▶ LISTED ENTRIES

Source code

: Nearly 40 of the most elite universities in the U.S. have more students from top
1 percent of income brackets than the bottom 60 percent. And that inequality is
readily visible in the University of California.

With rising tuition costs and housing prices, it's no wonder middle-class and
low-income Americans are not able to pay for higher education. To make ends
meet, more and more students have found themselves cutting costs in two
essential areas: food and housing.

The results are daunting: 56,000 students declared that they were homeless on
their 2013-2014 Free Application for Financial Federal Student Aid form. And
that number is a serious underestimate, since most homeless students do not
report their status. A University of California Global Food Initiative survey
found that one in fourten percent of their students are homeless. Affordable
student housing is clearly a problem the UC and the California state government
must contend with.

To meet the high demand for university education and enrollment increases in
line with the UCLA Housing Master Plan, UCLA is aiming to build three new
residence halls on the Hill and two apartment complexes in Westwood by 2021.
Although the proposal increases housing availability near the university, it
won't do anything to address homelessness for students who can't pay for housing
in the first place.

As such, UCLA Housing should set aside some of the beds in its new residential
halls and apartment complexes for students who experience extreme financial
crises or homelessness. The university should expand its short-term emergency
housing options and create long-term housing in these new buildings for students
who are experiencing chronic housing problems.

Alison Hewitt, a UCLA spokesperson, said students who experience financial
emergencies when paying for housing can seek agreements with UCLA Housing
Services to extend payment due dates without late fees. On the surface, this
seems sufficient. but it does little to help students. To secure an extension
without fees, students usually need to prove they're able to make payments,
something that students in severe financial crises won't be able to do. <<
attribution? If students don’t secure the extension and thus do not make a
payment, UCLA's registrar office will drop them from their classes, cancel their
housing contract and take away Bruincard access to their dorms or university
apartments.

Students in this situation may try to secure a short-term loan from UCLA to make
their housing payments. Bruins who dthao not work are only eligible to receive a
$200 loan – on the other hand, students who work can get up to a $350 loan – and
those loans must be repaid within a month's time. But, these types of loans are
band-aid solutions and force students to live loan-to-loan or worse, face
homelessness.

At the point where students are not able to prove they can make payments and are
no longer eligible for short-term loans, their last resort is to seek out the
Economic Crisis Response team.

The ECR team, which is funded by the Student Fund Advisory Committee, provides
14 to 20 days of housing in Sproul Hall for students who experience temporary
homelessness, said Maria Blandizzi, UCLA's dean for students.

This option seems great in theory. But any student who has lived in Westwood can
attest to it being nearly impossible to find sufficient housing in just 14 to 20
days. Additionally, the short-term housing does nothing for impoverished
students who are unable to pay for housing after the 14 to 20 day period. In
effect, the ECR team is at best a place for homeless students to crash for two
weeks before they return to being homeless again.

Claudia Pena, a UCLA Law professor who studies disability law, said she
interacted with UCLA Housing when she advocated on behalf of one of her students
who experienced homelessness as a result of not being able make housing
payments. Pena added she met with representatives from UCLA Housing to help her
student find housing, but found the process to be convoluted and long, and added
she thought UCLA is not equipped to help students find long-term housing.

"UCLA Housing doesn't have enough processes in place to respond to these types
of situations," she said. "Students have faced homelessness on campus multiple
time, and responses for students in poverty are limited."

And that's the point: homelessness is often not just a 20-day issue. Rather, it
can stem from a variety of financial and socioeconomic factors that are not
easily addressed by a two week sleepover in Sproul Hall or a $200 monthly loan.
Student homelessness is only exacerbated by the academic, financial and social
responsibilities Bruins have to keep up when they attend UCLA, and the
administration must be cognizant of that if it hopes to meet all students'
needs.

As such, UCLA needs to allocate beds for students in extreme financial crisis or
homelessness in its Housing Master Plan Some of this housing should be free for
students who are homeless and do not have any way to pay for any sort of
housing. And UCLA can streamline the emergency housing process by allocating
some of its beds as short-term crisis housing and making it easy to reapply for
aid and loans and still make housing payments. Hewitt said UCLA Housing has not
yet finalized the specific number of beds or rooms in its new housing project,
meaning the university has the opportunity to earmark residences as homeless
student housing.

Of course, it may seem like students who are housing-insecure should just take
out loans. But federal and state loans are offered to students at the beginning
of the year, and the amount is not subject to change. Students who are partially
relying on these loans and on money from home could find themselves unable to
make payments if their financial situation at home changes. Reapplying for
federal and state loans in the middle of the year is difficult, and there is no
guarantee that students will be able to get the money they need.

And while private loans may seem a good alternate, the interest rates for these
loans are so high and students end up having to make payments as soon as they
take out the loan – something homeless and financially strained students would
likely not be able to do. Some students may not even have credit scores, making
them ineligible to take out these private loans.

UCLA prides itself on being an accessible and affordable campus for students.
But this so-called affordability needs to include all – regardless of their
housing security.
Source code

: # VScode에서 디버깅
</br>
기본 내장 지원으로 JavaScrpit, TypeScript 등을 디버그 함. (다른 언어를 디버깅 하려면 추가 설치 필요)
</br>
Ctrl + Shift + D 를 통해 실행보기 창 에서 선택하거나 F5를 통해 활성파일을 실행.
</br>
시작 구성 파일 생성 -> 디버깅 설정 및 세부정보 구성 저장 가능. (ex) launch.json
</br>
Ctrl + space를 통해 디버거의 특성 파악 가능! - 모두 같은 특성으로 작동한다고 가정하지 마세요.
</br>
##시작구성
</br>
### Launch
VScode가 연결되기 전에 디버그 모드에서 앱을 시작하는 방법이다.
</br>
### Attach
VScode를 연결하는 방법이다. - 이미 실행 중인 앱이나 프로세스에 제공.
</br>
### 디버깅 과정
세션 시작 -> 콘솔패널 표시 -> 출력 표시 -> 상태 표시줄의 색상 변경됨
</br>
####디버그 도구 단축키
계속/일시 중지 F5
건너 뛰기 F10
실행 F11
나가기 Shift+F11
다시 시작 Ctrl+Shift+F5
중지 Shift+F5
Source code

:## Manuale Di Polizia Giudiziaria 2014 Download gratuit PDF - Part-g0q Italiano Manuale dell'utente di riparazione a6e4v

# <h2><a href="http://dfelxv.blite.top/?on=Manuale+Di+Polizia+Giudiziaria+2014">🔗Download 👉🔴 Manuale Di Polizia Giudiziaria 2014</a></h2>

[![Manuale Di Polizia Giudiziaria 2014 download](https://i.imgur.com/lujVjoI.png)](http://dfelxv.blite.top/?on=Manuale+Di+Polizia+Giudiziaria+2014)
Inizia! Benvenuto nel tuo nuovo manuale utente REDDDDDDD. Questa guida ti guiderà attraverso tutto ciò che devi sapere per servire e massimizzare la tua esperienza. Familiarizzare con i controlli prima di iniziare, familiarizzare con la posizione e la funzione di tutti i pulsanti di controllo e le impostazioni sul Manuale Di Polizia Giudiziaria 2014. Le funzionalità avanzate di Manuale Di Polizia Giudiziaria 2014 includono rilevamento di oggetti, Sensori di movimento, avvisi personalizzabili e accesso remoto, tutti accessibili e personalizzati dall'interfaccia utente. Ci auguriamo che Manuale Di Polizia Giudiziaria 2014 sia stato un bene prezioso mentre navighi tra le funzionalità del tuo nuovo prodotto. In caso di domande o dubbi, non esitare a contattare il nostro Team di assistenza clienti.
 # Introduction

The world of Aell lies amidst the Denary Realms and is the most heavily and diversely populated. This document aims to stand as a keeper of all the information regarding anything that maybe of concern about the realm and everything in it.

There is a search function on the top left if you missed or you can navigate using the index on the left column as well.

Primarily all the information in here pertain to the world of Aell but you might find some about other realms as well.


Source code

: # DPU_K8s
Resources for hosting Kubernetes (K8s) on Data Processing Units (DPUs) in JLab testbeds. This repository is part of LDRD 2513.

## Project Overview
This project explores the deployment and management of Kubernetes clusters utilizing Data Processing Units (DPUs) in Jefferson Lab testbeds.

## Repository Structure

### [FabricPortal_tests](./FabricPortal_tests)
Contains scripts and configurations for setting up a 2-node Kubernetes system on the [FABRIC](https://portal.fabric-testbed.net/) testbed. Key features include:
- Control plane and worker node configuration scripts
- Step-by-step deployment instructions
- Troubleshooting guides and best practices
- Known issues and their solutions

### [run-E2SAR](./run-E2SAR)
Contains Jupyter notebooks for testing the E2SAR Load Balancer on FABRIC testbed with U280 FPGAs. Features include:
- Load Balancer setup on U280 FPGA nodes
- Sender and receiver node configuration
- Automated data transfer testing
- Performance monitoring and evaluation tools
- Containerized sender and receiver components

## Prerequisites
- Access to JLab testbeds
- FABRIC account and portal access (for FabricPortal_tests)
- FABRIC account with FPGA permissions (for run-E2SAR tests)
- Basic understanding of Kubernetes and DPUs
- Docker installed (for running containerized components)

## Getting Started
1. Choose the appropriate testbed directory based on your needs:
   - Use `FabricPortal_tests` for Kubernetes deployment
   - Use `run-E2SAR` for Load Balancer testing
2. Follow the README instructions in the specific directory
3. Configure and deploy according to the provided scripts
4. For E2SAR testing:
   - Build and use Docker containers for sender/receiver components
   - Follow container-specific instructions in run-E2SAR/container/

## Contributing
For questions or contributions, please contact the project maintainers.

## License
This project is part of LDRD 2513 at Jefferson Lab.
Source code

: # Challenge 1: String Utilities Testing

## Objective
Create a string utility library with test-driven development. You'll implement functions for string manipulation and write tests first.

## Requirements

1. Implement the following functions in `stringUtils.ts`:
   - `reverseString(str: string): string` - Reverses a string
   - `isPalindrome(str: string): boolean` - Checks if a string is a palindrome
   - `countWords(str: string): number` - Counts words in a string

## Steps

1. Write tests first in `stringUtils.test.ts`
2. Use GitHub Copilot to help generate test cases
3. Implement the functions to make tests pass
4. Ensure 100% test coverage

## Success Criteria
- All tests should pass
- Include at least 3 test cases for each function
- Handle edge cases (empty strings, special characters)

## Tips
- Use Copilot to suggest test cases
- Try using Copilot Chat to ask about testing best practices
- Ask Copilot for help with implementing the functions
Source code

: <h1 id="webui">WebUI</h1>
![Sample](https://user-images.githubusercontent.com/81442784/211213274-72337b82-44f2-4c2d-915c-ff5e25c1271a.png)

▶ ASSIGNMENT
Copy out the line holding "- Try using" along with all lines after it through the end of the entries, exactly and only these.

▶ OUTPUT OF THE TASK
- Try using Copilot Chat to ask about testing best practices
- Ask Copilot for help with implementing the functions
Source code

: <h1 id="webui">WebUI</h1>
![Sample](https://user-images.githubusercontent.com/81442784/211213274-72337b82-44f2-4c2d-915c-ff5e25c1271a.png)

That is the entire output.